__PROBLEM STATEMENT__: When a line below contains the word "true", it counts toward the total; give that total and nothing besides.

Saved data entries:
■ ■ ■ ■
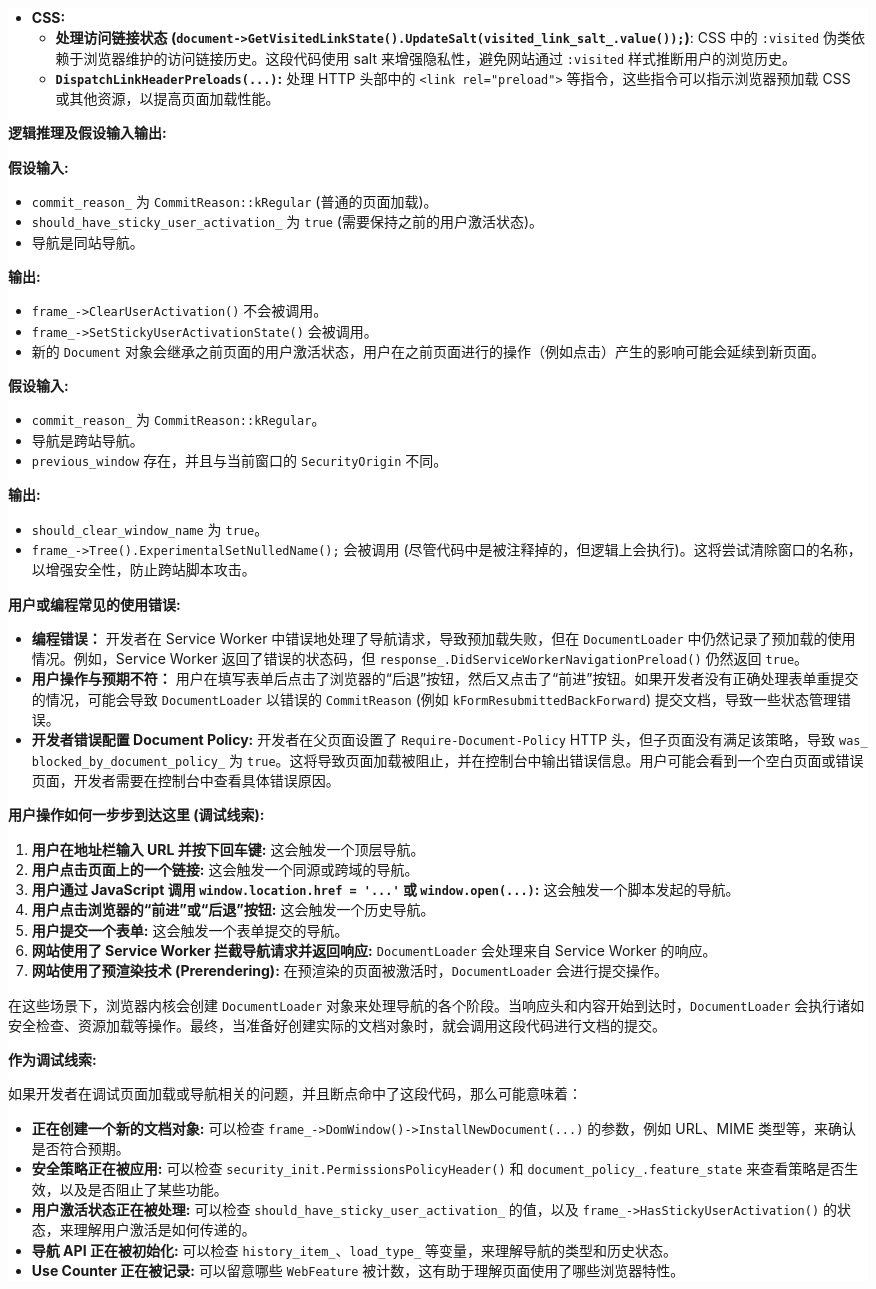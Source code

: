 * **CSS:**
    * **处理访问链接状态 (`document->GetVisitedLinkState().UpdateSalt(visited_link_salt_.value());`)**:  CSS 中的 `:visited` 伪类依赖于浏览器维护的访问链接历史。这段代码使用 salt 来增强隐私性，避免网站通过 `:visited` 样式推断用户的浏览历史。
    * **`DispatchLinkHeaderPreloads(...)`:**  处理 HTTP 头部中的 `<link rel="preload">` 等指令，这些指令可以指示浏览器预加载 CSS 或其他资源，以提高页面加载性能。

**逻辑推理及假设输入输出:**

**假设输入:**

* `commit_reason_` 为 `CommitReason::kRegular` (普通的页面加载)。
* `should_have_sticky_user_activation_` 为 `true` (需要保持之前的用户激活状态)。
* 导航是同站导航。

**输出:**

* `frame_->ClearUserActivation()` 不会被调用。
* `frame_->SetStickyUserActivationState()` 会被调用。
* 新的 `Document` 对象会继承之前页面的用户激活状态，用户在之前页面进行的操作（例如点击）产生的影响可能会延续到新页面。

**假设输入:**

* `commit_reason_` 为 `CommitReason::kRegular`。
* 导航是跨站导航。
* `previous_window` 存在，并且与当前窗口的 `SecurityOrigin` 不同。

**输出:**

* `should_clear_window_name` 为 `true`。
* `frame_->Tree().ExperimentalSetNulledName();` 会被调用 (尽管代码中是被注释掉的，但逻辑上会执行)。这将尝试清除窗口的名称，以增强安全性，防止跨站脚本攻击。

**用户或编程常见的使用错误:**

* **编程错误：**  开发者在 Service Worker 中错误地处理了导航请求，导致预加载失败，但在 `DocumentLoader` 中仍然记录了预加载的使用情况。例如，Service Worker 返回了错误的状态码，但 `response_.DidServiceWorkerNavigationPreload()` 仍然返回 `true`。
* **用户操作与预期不符：**  用户在填写表单后点击了浏览器的“后退”按钮，然后又点击了“前进”按钮。如果开发者没有正确处理表单重提交的情况，可能会导致 `DocumentLoader` 以错误的 `CommitReason` (例如 `kFormResubmittedBackForward`) 提交文档，导致一些状态管理错误。
* **开发者错误配置 Document Policy:** 开发者在父页面设置了 `Require-Document-Policy` HTTP 头，但子页面没有满足该策略，导致 `was_blocked_by_document_policy_` 为 `true`。这将导致页面加载被阻止，并在控制台中输出错误信息。用户可能会看到一个空白页面或错误页面，开发者需要在控制台中查看具体错误原因。

**用户操作如何一步步到达这里 (调试线索):**

1. **用户在地址栏输入 URL 并按下回车键:**  这会触发一个顶层导航。
2. **用户点击页面上的一个链接:**  这会触发一个同源或跨域的导航。
3. **用户通过 JavaScript 调用 `window.location.href = '...'` 或 `window.open(...)`:**  这会触发一个脚本发起的导航。
4. **用户点击浏览器的“前进”或“后退”按钮:**  这会触发一个历史导航。
5. **用户提交一个表单:**  这会触发一个表单提交的导航。
6. **网站使用了 Service Worker 拦截导航请求并返回响应:**  `DocumentLoader` 会处理来自 Service Worker 的响应。
7. **网站使用了预渲染技术 (Prerendering):**  在预渲染的页面被激活时，`DocumentLoader` 会进行提交操作。

在这些场景下，浏览器内核会创建 `DocumentLoader` 对象来处理导航的各个阶段。当响应头和内容开始到达时，`DocumentLoader` 会执行诸如安全检查、资源加载等操作。最终，当准备好创建实际的文档对象时，就会调用这段代码进行文档的提交。

**作为调试线索:**

如果开发者在调试页面加载或导航相关的问题，并且断点命中了这段代码，那么可能意味着：

* **正在创建一个新的文档对象:**  可以检查 `frame_->DomWindow()->InstallNewDocument(...)` 的参数，例如 URL、MIME 类型等，来确认是否符合预期。
* **安全策略正在被应用:**  可以检查 `security_init.PermissionsPolicyHeader()` 和 `document_policy_.feature_state` 来查看策略是否生效，以及是否阻止了某些功能。
* **用户激活状态正在被处理:**  可以检查 `should_have_sticky_user_activation_` 的值，以及 `frame_->HasStickyUserActivation()` 的状态，来理解用户激活是如何传递的。
* **导航 API 正在被初始化:**  可以检查 `history_item_`、`load_type_` 等变量，来理解导航的类型和历史状态。
* **Use Counter 正在被记录:**  可以留意哪些 `WebFeature` 被计数，这有助于理解页面使用了哪些浏览器特性。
■ ■ ■ ■
__OUTPUT FOR THIS TASK__: 4